6,6-dimethoxy-2,5,5-trimethylhex-2-ene

Administrative data

Endpoint:

skin sensitisation: in vivo (non-LLNA)

Type of information:

experimental study

Adequacy of study:

key study

Study period:

1979

Reliability:

2 (reliable with restrictions)

Rationale for reliability incl. deficiencies:

study well documented, meets generally accepted scientific principles, acceptable for assessment

Data source

Materials and methods

Principles of method if other than guideline:

Open epicutaneous test

GLP compliance:

no

Remarks:

study pre-dates introduction of GLP

Type of study:

open epicutaneous test

Justification for non-LLNA method:

LLNA no available at time of testing

Test material

Specific details on test material used for the study:

- Name of test material (as cited in study report): LRG 1393 = Methyl pamplemousse

In vivo test system

Test animals

Species:

guinea pig

Strain:

not specified

Sex:

not specified

Details on test animals and environmental conditions:

No data

Study design: in vivo (non-LLNA)

No. of animals per dose:

6 animals

Details on study design:

MAIN STUDY
A. INDUCTION EXPOSURE
- No. of exposures: 21
- Test groups: Open epicutaneous application of 0.1 mL of each test concentration (100, 30, 10, and 3 %)
- Control group: No treatment or topical (uncovered) application of 0.1 mL of vehicle (ethanol)
- Site: Clipped flank skin (8 cm2)
- Frequency of applications: Daily for 3 weeks or 5 times weekly for 4 weeks, usually on the same skin sites. When very strong skin reactions were provoked, the application sites were changed.
- Duration: Days 0-20
- Evaluation: Dermal reactions were recorded at 24 h after each application or at the end of each week and the minimal irritating and the maximal non-irritating concentrations were determined by an all-or-none criterion.

B. CHALLENGE EXPOSURE
- No. of exposures: 2
- Day(s) of challenge: Days 21 and 35
- Test and control groups: Open epicutaneous application of 0.025 mL of minimal irritating and some lower primary non-irritating concentrations of the test material
- Site: Contralateral flank (2 cm2)
- Evaluation (h after challenge): 24, 48 and/or 72 h

Challenge controls:

Open epicutaneous application of 0.025 mL of minimal irritating and some lower primary non-irritating concentrations of the test material was performed on control animals during challenge phase.

Positive control substance(s):

not specified

Results and discussion

In vivo (non-LLNA)

Any other information on results incl. tables

No positive reaction was observed after challenge exposure.
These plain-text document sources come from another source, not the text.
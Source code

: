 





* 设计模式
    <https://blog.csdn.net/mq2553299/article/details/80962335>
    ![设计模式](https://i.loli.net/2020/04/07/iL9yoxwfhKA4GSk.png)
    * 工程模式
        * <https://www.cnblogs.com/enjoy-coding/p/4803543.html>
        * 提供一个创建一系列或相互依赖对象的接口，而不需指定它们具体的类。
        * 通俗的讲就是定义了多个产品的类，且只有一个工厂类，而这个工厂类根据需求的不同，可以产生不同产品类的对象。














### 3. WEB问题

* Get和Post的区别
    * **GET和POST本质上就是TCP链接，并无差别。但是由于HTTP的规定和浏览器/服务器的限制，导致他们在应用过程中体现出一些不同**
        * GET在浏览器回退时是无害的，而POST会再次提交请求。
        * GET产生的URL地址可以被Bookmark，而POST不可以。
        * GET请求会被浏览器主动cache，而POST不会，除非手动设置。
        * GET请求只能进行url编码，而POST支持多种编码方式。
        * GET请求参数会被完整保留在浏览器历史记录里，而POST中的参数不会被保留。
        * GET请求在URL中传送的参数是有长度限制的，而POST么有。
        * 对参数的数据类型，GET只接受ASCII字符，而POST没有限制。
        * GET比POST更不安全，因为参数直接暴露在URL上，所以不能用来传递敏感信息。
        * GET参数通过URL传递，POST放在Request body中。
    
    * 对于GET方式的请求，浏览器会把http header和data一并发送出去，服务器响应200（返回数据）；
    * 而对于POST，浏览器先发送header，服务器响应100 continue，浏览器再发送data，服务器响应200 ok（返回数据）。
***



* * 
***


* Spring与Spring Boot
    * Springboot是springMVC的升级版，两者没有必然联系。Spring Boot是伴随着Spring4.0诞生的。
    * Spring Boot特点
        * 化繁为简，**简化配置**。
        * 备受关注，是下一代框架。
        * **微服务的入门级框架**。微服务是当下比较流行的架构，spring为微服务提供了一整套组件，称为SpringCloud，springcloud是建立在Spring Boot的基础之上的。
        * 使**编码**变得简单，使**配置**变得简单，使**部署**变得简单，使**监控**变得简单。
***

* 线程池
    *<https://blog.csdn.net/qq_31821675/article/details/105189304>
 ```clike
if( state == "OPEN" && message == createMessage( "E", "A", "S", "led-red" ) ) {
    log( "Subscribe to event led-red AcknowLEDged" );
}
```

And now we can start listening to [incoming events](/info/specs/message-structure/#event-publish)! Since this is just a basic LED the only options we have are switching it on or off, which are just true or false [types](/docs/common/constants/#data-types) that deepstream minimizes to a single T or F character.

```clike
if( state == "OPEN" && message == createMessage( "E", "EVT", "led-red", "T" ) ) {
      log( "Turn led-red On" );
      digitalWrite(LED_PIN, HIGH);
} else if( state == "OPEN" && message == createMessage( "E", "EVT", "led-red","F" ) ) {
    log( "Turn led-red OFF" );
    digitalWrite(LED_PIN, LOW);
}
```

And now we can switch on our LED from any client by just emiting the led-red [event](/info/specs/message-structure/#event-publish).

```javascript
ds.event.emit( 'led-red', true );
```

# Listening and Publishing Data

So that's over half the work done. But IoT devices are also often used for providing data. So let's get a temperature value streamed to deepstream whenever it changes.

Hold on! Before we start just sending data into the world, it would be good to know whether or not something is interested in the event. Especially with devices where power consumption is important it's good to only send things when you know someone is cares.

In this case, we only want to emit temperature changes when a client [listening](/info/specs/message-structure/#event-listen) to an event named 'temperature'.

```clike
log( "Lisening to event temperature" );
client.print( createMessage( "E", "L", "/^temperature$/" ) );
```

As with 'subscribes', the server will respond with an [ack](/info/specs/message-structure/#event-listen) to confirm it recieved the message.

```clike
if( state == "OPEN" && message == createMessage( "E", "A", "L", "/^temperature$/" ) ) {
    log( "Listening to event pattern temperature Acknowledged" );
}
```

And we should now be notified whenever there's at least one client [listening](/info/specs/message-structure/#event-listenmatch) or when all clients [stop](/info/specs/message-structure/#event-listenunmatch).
Applicant's summary and conclusion

Interpretation of results:

GHS criteria not met

Conclusions:

Under the test conditions, Methyl pamplemousse was found to be a non-sensitiser to skin of guinea pigs in an open epicutaneous test (OET).

Executive summary:

In an open epicutaneous test (OET), groups of guinea pigs were topically (uncovered) induced with 0.1 mL of Methyl pamplemousse at doses of 100, 30, 10, and 3 % diluted in ethanol and applied on clipped flank skin (8 cm2), daily for 3 weeks or 5 times weekly for 4 weeks, usually on the same skin sites. The application sites were changed if very strong skin reactions were provoked. At least 6 animals were used in each treatment group and 10 animals in control group. On Days 21 and 35, an open epicutaneous challenge application of 0.025 mL of all tested concentrations of the test material was performed on the contralateral flank (2 cm2) of the animals and the dermal reactions were recorded after 24, 48 and/or 72 h.

Under the test conditions, Methyl pamplemousse was found to be a non-sensitiser to skin of guinea pigs in an open epicutaneous test (OET).